ルーチェルの記憶の中にある程度知識はある。
だけど教科書丸暗記するぐらいやっておかないとね。
あと二週間あれば、なんとかなりそうかな。
語学は幸い、転生特典なのか問題なさそうだ。
自国の国語に関しては、簡単な単語のテストぐらいだ。
驚いたことに、隣国の言葉で書かれている書物も読むことができた。
これはラッキー。
最悪、何か事件に巻き込まれて逃げることを考えると、外国語はできた方がいい。
隣国にはターニャちゃんがいるから、いつかは会いにいくつもりだしね。
あとは、魔術実技試験で聖魔法を使えることをアピールしないといけない。
普通聖魔法を持っている人は、教会でご奉仕することになっているらしいんだけど、ルーチェルはそういう経験がないしなあ。

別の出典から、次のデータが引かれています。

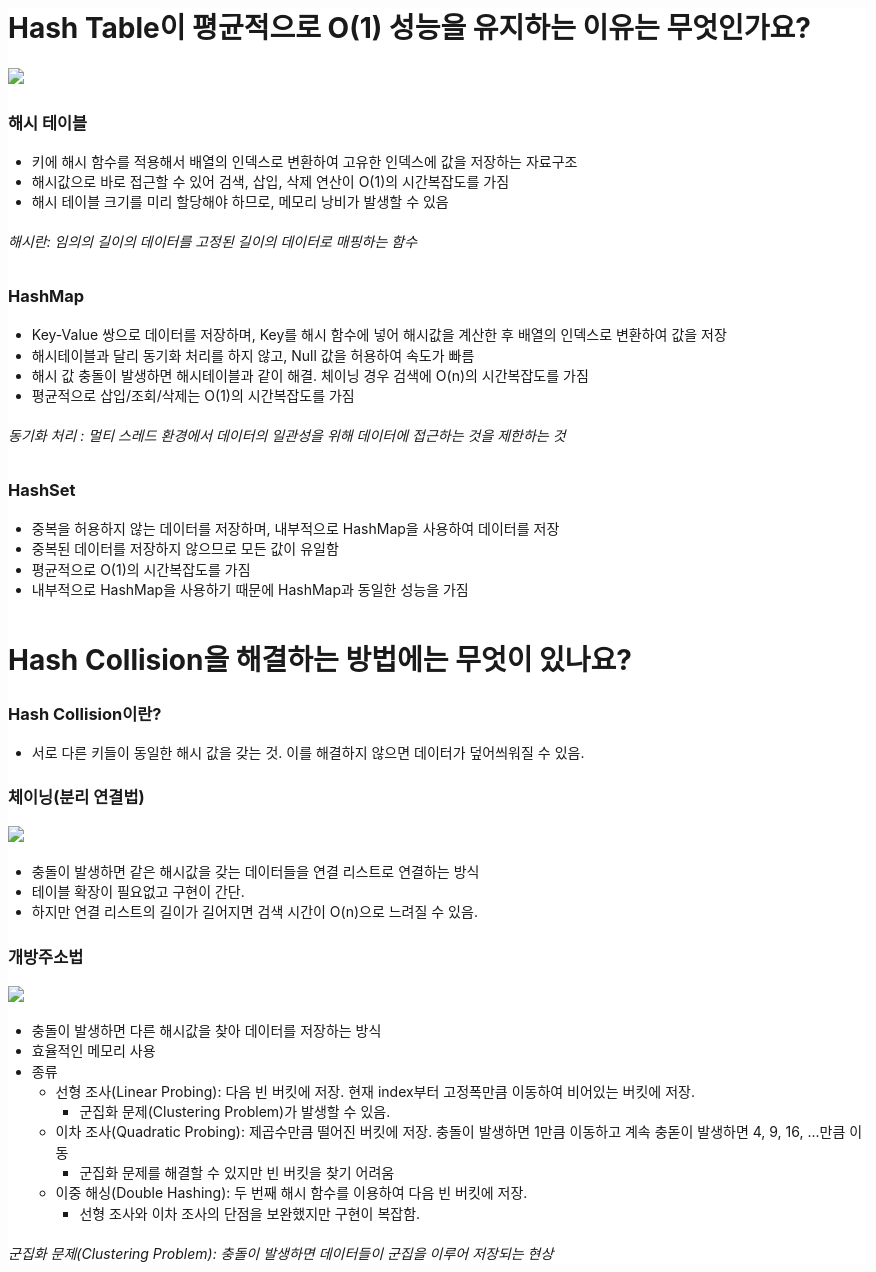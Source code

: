 # Hash Table이 평균적으로 O(1) 성능을 유지하는 이유는 무엇인가요?
<img src="https://img1.daumcdn.net/thumb/R1280x0/?scode=mtistory2&fname=https%3A%2F%2Fblog.kakaocdn.net%2Fdn%2Fb1zOw1%2FbtqL6HAW7jy%2FjpBA5pPkQFnfiZcPLakg00%2Fimg.png" width="50%">

### 해시 테이블
- 키에 해시 함수를 적용해서 배열의 인덱스로 변환하여 고유한 인덱스에 값을 저장하는 자료구조
- 해시값으로 바로 접근할 수 있어 검색, 삽입, 삭제 연산이 O(1)의 시간복잡도를 가짐
- 해시 테이블 크기를 미리 할당해야 하므로, 메모리 낭비가 발생할 수 있음
###### 해시란: 임의의 길이의 데이터를 고정된 길이의 데이터로 매핑하는 함수

### HashMap
- Key-Value 쌍으로 데이터를 저장하며, Key를 해시 함수에 넣어 해시값을 계산한 후 배열의 인덱스로 변환하여 값을 저장
- 해시테이블과 달리 동기화 처리를 하지 않고, Null 값을 허용하여 속도가 빠름
- 해시 값 충돌이 발생하면 해시테이블과 같이 해결. 체이닝 경우 검색에 O(n)의 시간복잡도를 가짐
- 평균적으로 삽입/조회/삭제는 O(1)의 시간복잡도를 가짐
###### 동기화 처리 : 멀티 스레드 환경에서 데이터의 일관성을 위해 데이터에 접근하는 것을 제한하는 것

### HashSet
- 중복을 허용하지 않는 데이터를 저장하며, 내부적으로 HashMap을 사용하여 데이터를 저장
- 중복된 데이터를 저장하지 않으므로 모든 값이 유일함
- 평균적으로 O(1)의 시간복잡도를 가짐
- 내부적으로 HashMap을 사용하기 때문에 HashMap과 동일한 성능을 가짐

# Hash Collision을 해결하는 방법에는 무엇이 있나요?
### Hash Collision이란?
- 서로 다른 키들이 동일한 해시 값을 갖는 것. 이를 해결하지 않으면 데이터가 덮어씌워질 수 있음.

### 체이닝(분리 연결법)
    
<img src="https://img1.daumcdn.net/thumb/R1280x0/?scode=mtistory2&fname=https%3A%2F%2Fblog.kakaocdn.net%2Fdn%2FbTF67c%2FbtqL7xx3OGw%2FDM8KEKU5x7dx6Nks4JR7K1%2Fimg.png" width="50%">

- 충돌이 발생하면 같은 해시값을 갖는 데이터들을 연결 리스트로 연결하는 방식
- 테이블 확장이 필요없고 구현이 간단.
- 하지만 연결 리스트의 길이가 길어지면 검색 시간이 O(n)으로 느려질 수 있음.

### 개방주소법

<img src="https://img1.daumcdn.net/thumb/R1280x0/?scode=mtistory2&fname=https%3A%2F%2Fblog.kakaocdn.net%2Fdn%2FWR1fv%2FbtqL5APCcSa%2FBZN6wvxUXzJBEiOfOMLfR0%2Fimg.png" width="50%">

- 충돌이 발생하면 다른 해시값을 찾아 데이터를 저장하는 방식
- 효율적인 메모리 사용
- 종류
  - 선형 조사(Linear Probing): 다음 빈 버킷에 저장. 현재 index부터 고정폭만큼 이동하여 비어있는 버킷에 저장.
    - 군집화 문제(Clustering Problem)가 발생할 수 있음.
  - 이차 조사(Quadratic Probing): 제곱수만큼 떨어진 버킷에 저장. 충돌이 발생하면 1만큼 이동하고 계속 충돋이 발생하면 4, 9, 16, ...만큼 이동
    - 군집화 문제를 해결할 수 있지만 빈 버킷을 찾기 어려움
  - 이중 해싱(Double Hashing): 두 번째 해시 함수를 이용하여 다음 빈 버킷에 저장.
    - 선형 조사와 이차 조사의 단점을 보완했지만 구현이 복잡함.
###### 군집화 문제(Clustering Problem): 충돌이 발생하면 데이터들이 군집을 이루어 저장되는 현상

まあ幸いと言って良いのかわからないけれど、あっちこっちに打撲の傷があったので、それを治す練習をすることにしよう。
ルーチェルの部屋にあった色々な本を調べてわかったのは、聖女の仕事はおおまかに三種類。
ひとつは怪我や病気の治癒。
厳密に言うと、特定の病気の原因を叩くとかではなく、本人の治癒力を一時的に高めるようにするということのようだ。
一般的な教会勤めの職業聖女は、すりむいた怪我や軽い火傷ぐらいなら治せるらしい。
だけど、骨折や大きな怪我などは、高位の神官や聖女でないと無理なようだ。
私はさっき頭の怪我をあっさり治せてしまったけど、あんまりそんな能力は見せない方がいいかもしれないなあ。
だとしたら、次に習得すべきは結界魔法だ。
ただし、結界が使える聖女は、戦争で前線に出されてしまう。
貴族女性が結界魔法を使うことは少なく、平民で教会に預けられている職業聖女が練習させられているようだ。
そう考えると、職業聖女ってそんなに甘い仕事じゃないよなあ……
手に職があるといいな、って安易に考えてたけど。